May 24, 2005

Toward Authentically Interactive Characters and Stories

by Andrew Stern · , 3:07 pm

Janet Murray asked for the answers I would have given to the questions I posed to Warren Spector, Neil Young and Tim Schafer at the recent GDC panel, Why Isn’t the Game Industry Making Interactive Stories? I found it useful for myself to write these out, to clarify my own thinking, and to hopefully get feedback from anyone interested.

I’ll try to be succinct and specific. These answers are informed by my experience over the past 13 years developing interactive characters and stories and closely following the industry and academic R&D in the field, helping me identify what I believe is important and what’s not. (Also I’m guessing these would be answers similar to what Michael would have said had he been given more time to participate in the actual panel discussion.) For some background on the panel, you may first want to read what the panelists said: 1 2 3.

Question 1: What do you consider the most important qualities and pleasures we *don’t* yet find in today’s interactive entertainment? And why are they needed?

Boiling it down, I see three major areas sorely deficient in today’s games, that if given substantial attention from game developers, e.g. 3+ focused years of R&D, I believe would lead to some true progress toward creating authentically interactive, much more satisfying characters and stories.
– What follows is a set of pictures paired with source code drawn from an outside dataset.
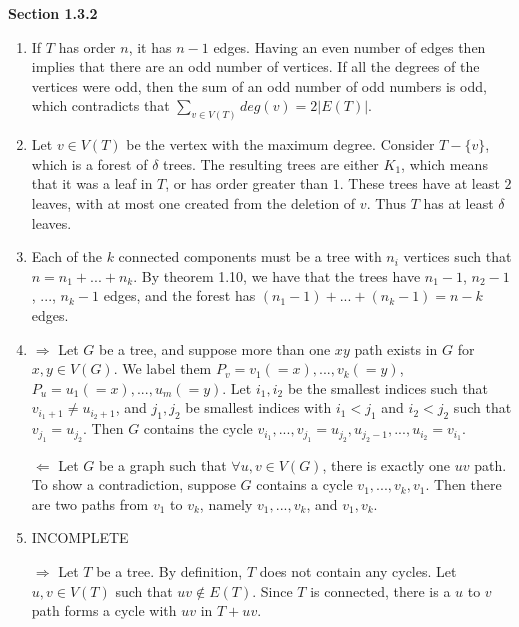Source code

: \documentclass[11pt]{article}
\begin{document}
{\bfseries Section 1.3.2}

\begin{enumerate}[1]
    \addtocounter{enumi}{1}
    \item 
        If $T$ has order $n$, it has $n - 1$ edges. Having an even number of 
        edges 
        then implies that there are an odd number of vertices. If all the degrees 
        of the vertices were odd, then the sum of an odd number of odd numbers is
        odd, which contradicts that $\sum_{v \in V(T)} deg(v) = 2|E(T)|$.
    \item
        Let $v \in V(T)$ be the vertex with the maximum degree. Consider 
        $T - \{v\}$, which is a forest of $\delta$ trees. The resulting 
        trees are either $K_1$, which means that it was a leaf in $T$, or has 
        order greater than $1$. These trees have at least $2$ leaves, with at most 
        one created from the deletion of $v$. Thus $T$ has at least $\delta$ leaves.
    \item
        Each of the $k$ connected components must be a tree with $n_i$ vertices 
        such that $n = n_1 + ... + n_k$. By theorem 1.10, we have that the trees 
        have $n_1 - 1$, $n_2 - 1$, ..., $n_k - 1$ edges, and the forest has 
        $(n_1 - 1) + ... + (n_k - 1) = n - k$ edges.
    \item %
        $\Rightarrow$ Let $G$ be a tree, and suppose more than one $xy$ path
        exists in $G$ for $x,y \in V(G)$. We label them 
        $P_v = v_1 (= x), ..., v_k (= y)$, 
        $P_u = u_1 (= x), ..., u_m (= y)$. Let $i_1, i_2$ be the 
        smallest indices such that $v_{i_1 + 1} \neq u_{i_2 + 1}$, and $j_1, j_2$ 
        be smallest indices with $i_1 < j_1$ and $i_2 < j_2$ such that 
        $v_{j_1} = u_{j_2}$. Then $G$ contains the cycle
        $v_{i_1}, ..., v_{j_1} = u_{j_2}, u_{j_2 - 1}, ..., u_{i_2} = v_{i_1}$. 
        
        $\Leftarrow$ Let $G$ be a graph such that $\forall u,v \in V(G)$, there 
        is exactly one $uv$ path. To show a contradiction, suppose $G$ contains 
        a cycle $v_1, ..., v_k, v_1$. Then there are two paths from $v_1$ to 
        $v_k$, namely $v_1, ..., v_k$, and $v_1, v_k$. 

    \item %
        INCOMPLETE

        $\Rightarrow$ Let $T$ be a tree. By definition, $T$ does not contain 
        any cycles. Let $u,v \in V(T)$ such that $uv \notin E(T)$. Since $T$
        is connected, there is a $u$ to $v$ path forms a cycle with $uv$ in 
        $T + uv$. 


\end{enumerate}
\end{document}

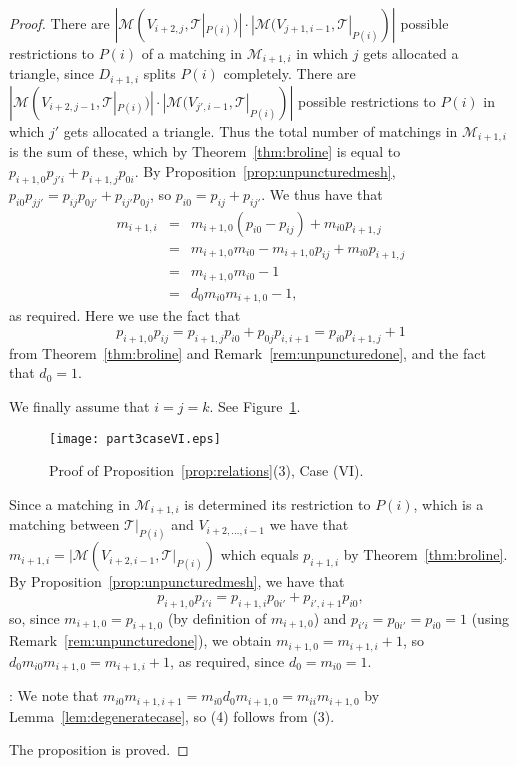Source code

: \documentclass[a4paper]{amsart}
\begin{document}
\begin{proof}
There are $|{\mathcal M}(V_{i+2,j},{\mathcal T}|_{P(i)})|\cdot |{\mathcal M}(V_{j+1,i-1},{\mathcal T}|_{P(i)})|$
possible restrictions to $P(i)$ of a matching in ${\mathcal M}_{i+1,i}$ in which $j$
gets allocated a triangle, since $D_{i+1,i}$ splits $P(i)$ completely.
There are
$|{\mathcal M}(V_{i+2,j-1},{\mathcal T}|_{P(i)})|\cdot |{\mathcal M}(V_{j',i-1},{\mathcal T}|_{P(i)})|$
possible restrictions to $P(i)$ in which $j'$ gets allocated a triangle.
Thus the total number of matchings in ${\mathcal M}_{i+1,i}$ is the sum of these,
which by Theorem~\ref{thm:broline} is equal to
$p_{i+1,0}p_{j'i}+p_{i+1,j}p_{0i}$.
By Proposition~\ref{prop:unpuncturedmesh}, $p_{i0}p_{jj'}=p_{ij}p_{0j'}+p_{ij'}p_{0j}$,
so $p_{i0}=p_{ij}+p_{ij'}$. We thus have that
\begin{eqnarray*}
m_{i+1,i} &=& m_{i+1,0}(p_{i0}-p_{ij})+m_{i0}p_{i+1,j} \\
&=& m_{i+1,0}m_{i0}-m_{i+1,0}p_{ij}+m_{i0}p_{i+1,j} \\
&=& m_{i+1,0}m_{i0}-1 \\
&=& d_0m_{i0}m_{i+1,0}-1,
\end{eqnarray*}
as required. Here we use the fact that
$$p_{i+1,0}p_{ij}=p_{i+1,j}p_{i0}+p_{0j}p_{i,i+1}=p_{i0}p_{i+1,j}+1$$
from Theorem~\ref{thm:broline} and Remark~\ref{rem:unpuncturedone},
and the fact that $d_0=1$.

We finally assume that $i=j=k$.
See Figure~\ref{fig:part3caseVI}.
\begin{figure}
\begin{center}
\texttt{[image: part3caseVI.eps]}
\caption{Proof of Proposition~\ref{prop:relations}(3), Case (VI).}
\label{fig:part3caseVI}
\end{center}
\end{figure}

Since a matching in ${\mathcal M}_{i+1,i}$ is determined its restriction to
$P(i)$, which is a matching between ${\mathcal T}|_{P(i)}$ and $V_{i+2,\ldots ,i-1}$
we have that $m_{i+1,i}=|{\mathcal M}(V_{i+2,i-1},{\mathcal T}|_{P(i)})$
which equals $p_{i+1,i}$ by Theorem~\ref{thm:broline}.
By Proposition~\ref{prop:unpuncturedmesh}, we have that
$$p_{i+1,0}p_{i'i}=p_{i+1,i}p_{0i'}+p_{i',i+1}p_{i0},$$
so, since $m_{i+1,0}=p_{i+1,0}$ (by definition of $m_{i+1,0}$)
and $p_{i'i}=p_{0i'}=p_{i0}=1$ (using Remark~\ref{rem:unpuncturedone}),
we obtain $m_{i+1,0}=m_{i+1,i}+1$, so $d_0m_{i0}m_{i+1,0}=m_{i+1,i}+1$,
as required, since $d_0=m_{i0}=1$.

: We note that $m_{i0}m_{i+1,i+1}=
m_{i0}d_0m_{i+1,0}=m_{ii}m_{i+1,0}$ by Lemma~\ref{lem:degeneratecase},
so (4) follows from (3).

The proposition is proved.
\end{proof}
\end{document}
1. We need engineering techniques to manage multiple, various “chains of events”, that can intermix, that can be pursued in any order; ideally the game would be designed to allow the player to be the agent primarily in control of the order they are pursued, so as to react to what the player wants to make happen. These intermixable “chains of events” involve NPC’s, and can vary in scope and size. They can be small chains, lasting 10 seconds to a minute, such as short-term NPC behaviors to explore a room, to describe how they’re feeling, extended use of objects such as loading weapons or fixing drinks, to sob for a few moments, etc.; characters need to be able to do start these behaviors, get interrupted, come back to them, do multiple behaviors simultaneously, dealing with conflicts appropriately. … These event chains can be bigger in scope, such as conversations about specific topics, that last many minutes or longer; any one conversation needs to be able to go off in multiple directions; multiple conversations need to be able to be active, get interrupted, resumed, intelligently aborted if necessary, etc. Larger scope event chains include subplots, such as spending several minutes accomplishing a complex task such as driving across town and interrogating a suspect, or making dinner and proposing marriage, or digging through the ground to discover a secret tunnel and then uncovering treasure. The system needs to be able to keep track of and manage all of these event chains in a coherent, dramatically paced manner. These behaviors / conversations / subplots, while varying in scope, can have overlap in their underlying structure, and therefore can overlap in implementation technique. Their authoring needs to be a tractable production process, and avoid becoming a QA (testing) nightmare; testing becomes a major production issue as complexity of behavior increases.

2. Players need a far broader array of discourse acts that they can express — the things they can say and do, what Chris Crawford calls verbs. The defacto game controller interface, a joystick and a few buttons, isn’t expressive enough. (Requiring players to do ridiculously convoluted button combos to increase their options is just awful; I can’t believe players put up with that. Choosing from menus is a little better, but not much.) Natural language via a keyboard is probably the only viable interface for increasing the player’s expressive range; voice recognition in an emotional game situation isn’t here yet, and may not be for quite a while. The real technical challenge with increasing player expression via language is in making the system capable of understanding it all, and reacting in meaningful, context-sensitive ways — discourse management. Natural language understanding alone is a major technical challenge; pragmatic, robust solutions that are at least minimally capable will need to be developed. The required variety of reactions can be supported by implementing the intermixable chains of events above; more complex event chains go hand-in-hand with increased player expression and discourse management.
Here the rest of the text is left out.